Un escalofrío recorrió a Snyder y volvió a su memoria el recuerdo de la otra vez.
– No tiene que atarme -dijo con voz más aguda. Volvía a parpadear y retrocedía.
El ladrón parecía disgustado, como si Snyder hubiera fracasado tratando de representar un papel muy fácil.
– No tiene por qué preocuparse -le dijo-. Necesitamos una media hora para salir de aquí.
– ¡No quiero que me aten!
El ladrón suspiró.
– No tendré que mostrarle el revólver, ¿o sí? Creía que nos entendíamos.
Snyder lo miró sin mucha confianza. Al parecer no podía dejar de parpadear.
– No quiero que me venden los ojos -dijo.
– Eso no lo había pensado. Voy a ponerle las esposas, dejarlo aquí, poner el escritorio contra la puerta para detenerle un rato y eso es todo. Lo único que deseamos es tiempo para poder salir de aquí. -El ladrón palmeó el hombro de Snyder y le sonrió con una complicidad a medias disimulada por la máscara-. Vamos -le dijo-. No hagamos un problema de una cosa tan simple.

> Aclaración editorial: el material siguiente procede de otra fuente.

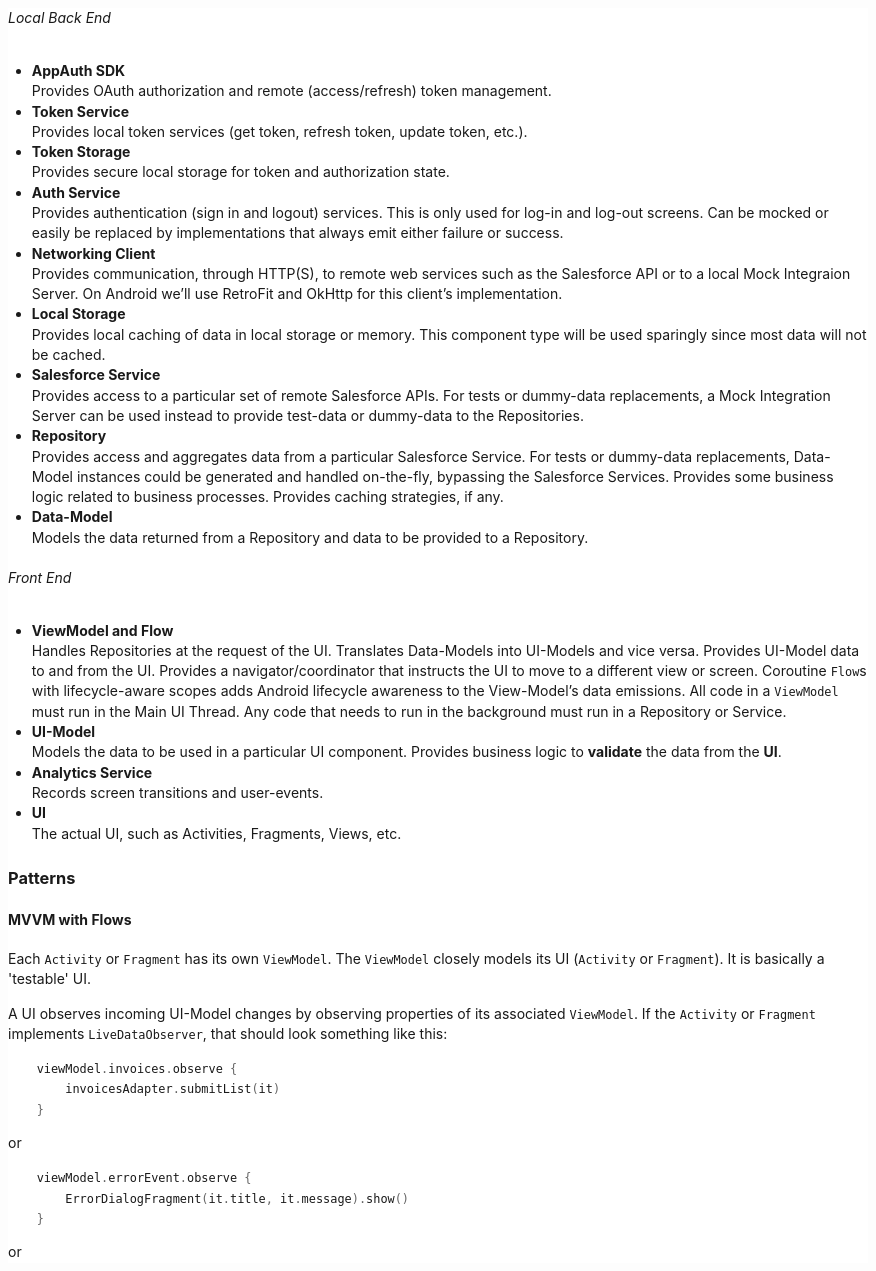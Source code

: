 ###### Local Back End
- **AppAuth SDK**  
  Provides OAuth authorization and remote (access/refresh) token management.
- **Token Service**  
  Provides local token services (get token, refresh token, update token, etc.).
- **Token Storage**  
  Provides secure local storage for token and authorization state.
- **Auth Service**  
  Provides authentication (sign in and logout) services. This is only used for log-in and log-out screens. Can be mocked or easily be replaced by implementations that always emit either failure or success.
- **Networking Client**  
  Provides communication, through HTTP(S), to remote web services such as the Salesforce API or to a local Mock Integraion Server. On Android we’ll use RetroFit and OkHttp for this client’s implementation.
- **Local Storage**  
  Provides local caching of data in local storage or memory. This component type will be used sparingly since most data will not be cached.
- **Salesforce Service**  
  Provides access to a particular set of remote Salesforce APIs. For tests or dummy-data replacements, a Mock Integration Server can be used instead to provide test-data or dummy-data to the Repositories.
- **Repository**  
  Provides access and aggregates data from a particular Salesforce Service. For tests or dummy-data replacements, Data-Model instances could be generated and handled on-the-fly, bypassing the Salesforce Services. Provides some business logic related to business processes. Provides caching strategies, if any.
- **Data-Model**  
  Models the data returned from a Repository and data to be provided to a Repository.

###### Front End
- **ViewModel and Flow**  
  Handles Repositories at the request of the UI. Translates Data-Models into UI-Models and vice versa. Provides UI-Model data to and from the UI. Provides a navigator/coordinator that instructs the UI to move to a different view or screen. Coroutine `Flow`s with lifecycle-aware scopes adds Android lifecycle awareness to the View-Model’s data emissions. All code in a `ViewModel` must run in the Main UI Thread. Any code that needs to run in the background must run in a Repository or Service.
- **UI-Model**  
  Models the data to be used in a particular UI component. Provides business logic to **validate** the data from the **UI**.
- **Analytics Service**  
  Records screen transitions and user-events.
- **UI**  
  The actual UI, such as Activities, Fragments, Views, etc.

### Patterns
#### MVVM with Flows
Each `Activity` or `Fragment` has its own `ViewModel`. The `ViewModel` closely models its UI (`Activity` or `Fragment`). It is basically a 'testable' UI.

A UI observes incoming UI-Model changes by observing properties of its associated `ViewModel`. If the `Activity` or `Fragment` implements `LiveDataObserver`, that should look something like this:
```kotlin
    viewModel.invoices.observe {
        invoicesAdapter.submitList(it)
    }
```
or
```kotlin
    viewModel.errorEvent.observe {
        ErrorDialogFragment(it.title, it.message).show()
    }
```
or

Snyder se dio la vuelta de mala gana, puso las manos a la espalda y sintió los fríos aros de metal en las muñecas. Alzó los hombros y encogió la cabeza, como si esperara que le golpeasen.
Pero no fue así. El ladrón lo cogió del brazo, le dio vuelta con suavidad y le ayudó a sentarse sobre el retrete.
– Ya está -dijo-. ¿Se siente cómodo? Perfecto. Ahora queremos que le dé un mensaje a Lozini.
Snyder lo miró sin entender.
– ¿Qué?
– Lozini -repitió el ladrón-. Adolf Lozini.
Snyder sacudió la cabeza.
– No sé de qué me está hablando.
– ¿No oyó hablar de Adolf Lozini?
– Nunca en mi vida.
El ladrón consideró la información durante unos segundos, luego se encogió de hombros y dijo:
– No importa; de todos modos, él entenderá. Ha sido un placer hablar con usted. Buenas noches.
Snyder quedó sentado. Una cosa así no puede sucederle a un hombre dos veces.
El ladrón se detuvo en la puerta.
– Dejaré la luz encendida -dijo, y le saludó con la mano. Después cerró la puerta.
Snyder tardó veinticinco minutos en salir del baño y llamar por teléfono.